As the City Council heads towards its August recess, this week’s letter discusses a different approach to student housing regulation and the proposed Hope Point Tower.
As described in my July 1 letter, the City Council’s Ordinance Committee voted to continue an ordinance that would have limited to 3 the number of students who can live in each unit of a 2-family home located in an R-1 zone. At tomorrow’s City Council meeting, my colleague Councilman Yurdin will introduce an ordinance of 4 undergraduate students to any housing unit in the City, regardless of zone. The measure would not regulate graduate students, and would permit up to four undergraduate students in each unit of a multifamily house. The proposed ordinance is similar to others in Boston and Somerville, Massachusetts. It ultimately will be referred to the City Plan Commission, which last month decided to review the student housing issue in a broader context.
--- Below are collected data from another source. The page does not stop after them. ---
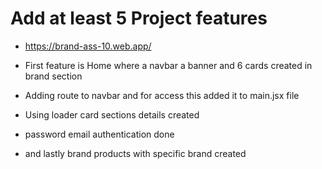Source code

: # Add at least 5 Project features
- https://brand-ass-10.web.app/

- First feature is Home where a navbar a banner and 6 cards created in brand section
- Adding route to navbar and for access this added it to main.jsx file
- Using loader card sections details created
- password email authentication done
- and lastly brand products with specific brand created


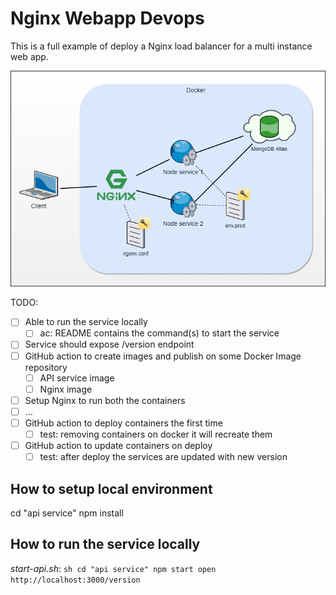 # Nginx Webapp Devops

This is a full example of deploy a Nginx load balancer for a multi instance web app.  

![images](diagrams/Infrastructure%20with%20NGINX.drawio.png)



TODO:

- [ ] Able to run the service locally
  - [ ] ac: README contains the command(s) to start the service
- [ ] Service should expose /version endpoint
- [ ] GitHub action to create images and publish on some Docker Image repository
  - [ ] API service image
  - [ ] Nginx image
- [ ] Setup Nginx to run both the containers
- [ ] ...
- [ ] GitHub action to deploy containers the first time
  - [ ] test: removing containers on docker it will recreate them
- [ ] GitHub action to update containers on deploy
  - [ ] test: after deploy the services are updated with new version

## How to setup local environment

cd "api service"
npm install

## How to run the service locally

_start-api.sh_:
``sh
cd "api service"
npm start
open http://localhost:3000/version
``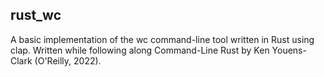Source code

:## rust_wc

A basic implementation of the wc command-line tool written in Rust using clap. Written while following along Command-Line Rust by Ken Youens-Clark (O'Reilly, 2022).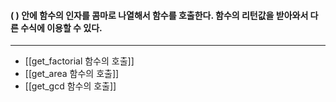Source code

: #### ( ) 안에 함수의 인자를 콤마로 나열해서 함수를 호출한다.  함수의 리턴값을 받아와서 다른 수식에 이용할 수 있다. ####
___

- [[get_factorial 함수의 호출]]
- [[get_area 함수의 호출]]
- [[get_gcd 함수의 호출]]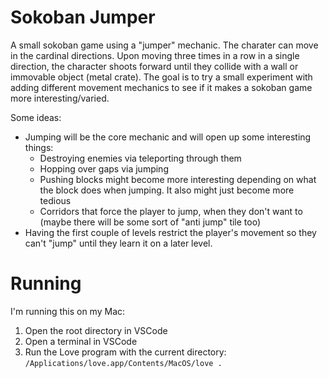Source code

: # Sokoban Jumper

A small sokoban game using a "jumper" mechanic. The charater can move in the cardinal directions. Upon moving three times in a row in a single direction, the character shoots forward until they collide with a wall or immovable object (metal crate). The goal is to try a small experiment with adding different movement mechanics to see if it makes a sokoban game more interesting/varied.

Some ideas:

- Jumping will be the core mechanic and will open up some interesting things:
    - Destroying enemies via teleporting through them
    - Hopping over gaps via jumping
    - Pushing blocks might become more interesting depending on what the block does when jumping. It also might just become more tedious
    - Corridors that force the player to jump, when they don't want to (maybe there will be some sort of "anti jump" tile too)
- Having the first couple of levels restrict the player's movement so they can't "jump" until they learn it on a later level.


# Running

I'm running this on my Mac:

1. Open the root directory in VSCode
2. Open a terminal in VSCode
3. Run the Love program with the current directory: `/Applications/love.app/Contents/MacOS/love .`
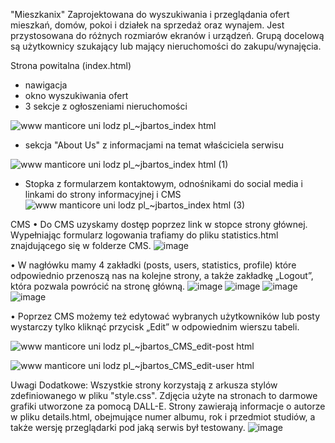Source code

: "Mieszkanix" 
Zaprojektowana do wyszukiwania i przeglądania ofert mieszkań, domów, pokoi i działek na sprzedaż oraz wynajem. Jest przystosowana do różnych rozmiarów ekranów i urządzeń. Grupą docelową są użytkownicy szukający lub mający nieruchomości do zakupu/wynajęcia. 

Strona powitalna (index.html)
- nawigacja
- okno wyszukiwania ofert
- 3 sekcje z ogłoszeniami nieruchomości

![www manticore uni lodz pl_~jbartos_index html](https://github.com/chati112/Mieszkanix/assets/133596038/0d6ce9e1-24a9-4ceb-88b9-9cf05897f4cb)

- sekcja "About Us" z informacjami na temat właściciela serwisu
  
![www manticore uni lodz pl_~jbartos_index html (1)](https://github.com/chati112/Mieszkanix/assets/133596038/b084d0f9-4f63-43e6-87f0-ab736b5be36a)


- Stopka z formularzem kontaktowym, odnośnikami do social media i linkami do strony informacyjnej i CMS
![www manticore uni lodz pl_~jbartos_index html (3)](https://github.com/chati112/Mieszkanix/assets/133596038/2a546249-81a1-417a-86c2-b1027307d9dd)



CMS
•	Do CMS uzyskamy dostęp poprzez link w stopce strony głównej. Wypełniając formularz logowania trafiamy do pliku statistics.html znajdującego się w folderze CMS. 
![image](https://github.com/chati112/Mieszkanix/assets/133596038/ba96187e-74cf-445c-a584-eb5644f53e87)

•	W nagłówku mamy 4 zakładki (posts, users, statistics, profile) które odpowiednio przenoszą nas na kolejne strony, a także zakładkę  „Logout”, która pozwala powrócić na stronę główną.
![image](https://github.com/chati112/Mieszkanix/assets/133596038/4fbf6de5-e843-4eee-80a5-63c85c3d1af3)
![image](https://github.com/chati112/Mieszkanix/assets/133596038/6f8a40e0-e6eb-4de6-8ee8-aee0ab7493a9)
![image](https://github.com/chati112/Mieszkanix/assets/133596038/42e92c7f-f018-4d11-b151-e65d28698c64)
![image](https://github.com/chati112/Mieszkanix/assets/133596038/12c2af4d-cd59-4ef6-b715-a5e015cda6e9)

•	Poprzez CMS możemy też edytować wybranych użytkowników lub posty wystarczy tylko kliknąć przycisk „Edit” w odpowiednim wierszu tabeli. 

![www manticore uni lodz pl_~jbartos_CMS_edit-post html](https://github.com/chati112/Mieszkanix/assets/133596038/eecc4800-be05-4660-8e75-87277b2ccab8)

![www manticore uni lodz pl_~jbartos_CMS_edit-user html](https://github.com/chati112/Mieszkanix/assets/133596038/db5e9776-61f8-436c-a42e-56ce84c63b89)

Uwagi Dodatkowe:
Wszystkie strony korzystają z arkusza stylów zdefiniowanego w pliku "style.css".
Zdjęcia użyte na stronach to darmowe grafiki utworzone za pomocą DALL-E.
Strony zawierają informacje o autorze w pliku details.html, obejmujące numer albumu, rok i przedmiot studiów, a także wersję przeglądarki pod jaką serwis był testowany.
![image](https://github.com/chati112/Mieszkanix/assets/133596038/1ddac7b4-8b80-4c01-a226-5e98c3a1f354)







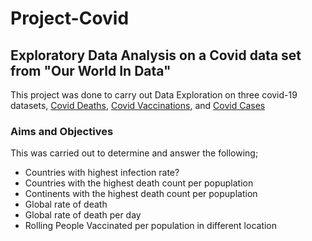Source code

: # Project-Covid
## Exploratory Data Analysis on a Covid data set from "Our World In Data"

This project was done to carry out Data Exploration on three covid-19 datasets, [Covid Deaths](https://ourworldindata.org/covid-deathshttps://ourworldindata.org/covid-vaccinations), [Covid Vaccinations](https://ourworldindata.org/covid-vaccinations), and [Covid Cases](https://ourworldindata.org/covid-cases)

### Aims and Objectives
This was carried out to determine and answer the following;
* Countries with highest infection rate?
* Countries with the highest death count per popuplation
* Continents with the highest death count per popuplation
* Global rate of death
* Global rate of death per day
* Rolling People Vaccinated per population in different location


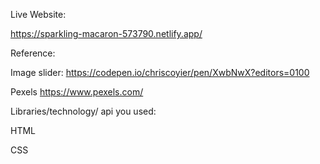 Live Website:

https://sparkling-macaron-573790.netlify.app/

Reference:

Image slider: https://codepen.io/chriscoyier/pen/XwbNwX?editors=0100

Pexels https://www.pexels.com/

Libraries/technology/ api you used:

HTML

CSS
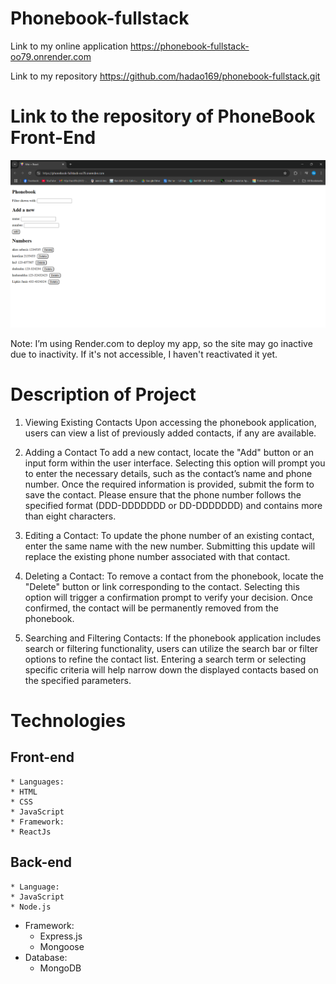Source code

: # Phonebook-fullstack

Link to my online application https://phonebook-fullstack-oo79.onrender.com

Link to my repository https://github.com/hadao169/phonebook-fullstack.git

# Link to the repository of PhoneBook Front-End

![alt text](image.png)

Note: I’m using Render.com to deploy my app, so the site may go inactive due to inactivity. If it's not accessible, I haven't reactivated it yet.

# Description of Project

1. Viewing Existing Contacts
   Upon accessing the phonebook application, users can view a list of previously added contacts, if any are available.

2. Adding a Contact
   To add a new contact, locate the "Add" button or an input form within the user interface. Selecting this option will prompt you to enter the necessary details, such as the contact’s name and phone number. Once the required information is provided, submit the form to save the contact. Please ensure that the phone number follows the specified format (DDD-DDDDDDD or DD-DDDDDDD) and contains more than eight characters.

3. Editing a Contact:
   To update the phone number of an existing contact, enter the same name with the new number. Submitting this update will replace the existing phone number associated with that contact.

4. Deleting a Contact:
   To remove a contact from the phonebook, locate the "Delete" button or link corresponding to the contact. Selecting this option will trigger a confirmation prompt to verify your decision. Once confirmed, the contact will be permanently removed from the phonebook.

5. Searching and Filtering Contacts:
   If the phonebook application includes search or filtering functionality, users can utilize the search bar or filter options to refine the contact list. Entering a search term or selecting specific criteria will help narrow down the displayed contacts based on the specified parameters.

# Technologies
## Front-end
	* Languages:
  	* HTML
  	* CSS
  	* JavaScript
	* Framework:
  	* ReactJs
## Back-end
	* Language:
  	* JavaScript
  	* Node.js
  * Framework:
    * Express.js
    * Mongoose
  * Database:
    * MongoDB 

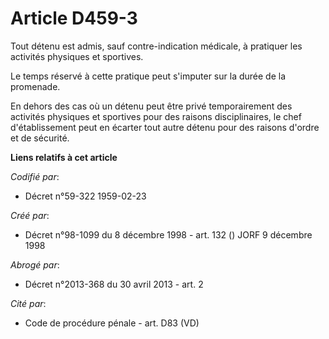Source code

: # Article D459-3

Tout détenu est admis, sauf contre-indication médicale, à pratiquer les activités physiques et sportives.

Le temps réservé à cette pratique peut s'imputer sur la durée de la promenade.

En dehors des cas où un détenu peut être privé temporairement des activités physiques et sportives pour des raisons
disciplinaires, le chef d'établissement peut en écarter tout autre détenu pour des raisons d'ordre et de sécurité.

**Liens relatifs à cet article**

_Codifié par_:

  - Décret n°59-322 1959-02-23

_Créé par_:

  - Décret n°98-1099 du 8 décembre 1998 - art. 132 () JORF 9 décembre 1998

_Abrogé par_:

  - Décret n°2013-368 du 30 avril 2013 - art. 2

_Cité par_:

  - Code de procédure pénale - art. D83 (VD)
Last Wednesday night, the City Council’s Ordinance Committee held a public hearing on the petition to change the zoning on the I-195 land to permit the construction of the Hope Point Tower, a proposed 46-story luxury condominium complex. Over a hundred people attended the meeting, and dozens of witnesses testified both for and against the proposal. I found the testimony to be largely substantive and informative.
The first witness was Robert Azar, Deputy Director of the Planning Department. He noted that the City’s zoning map is based upon the Comprehensive Plan, a document that was most recently approved three years ago after several years of public engagement. The Comprehensive Plan calls for relatively low heights near the river, which gradually increase in the direction of downtown in order to maximize the advantages of river views. For this reason and others, the City Plan Commission found that the proposed zoning change was not consistent with the Comprehensive Plan, and therefore should not be approved unless and until the Comprehensive Plan is modified.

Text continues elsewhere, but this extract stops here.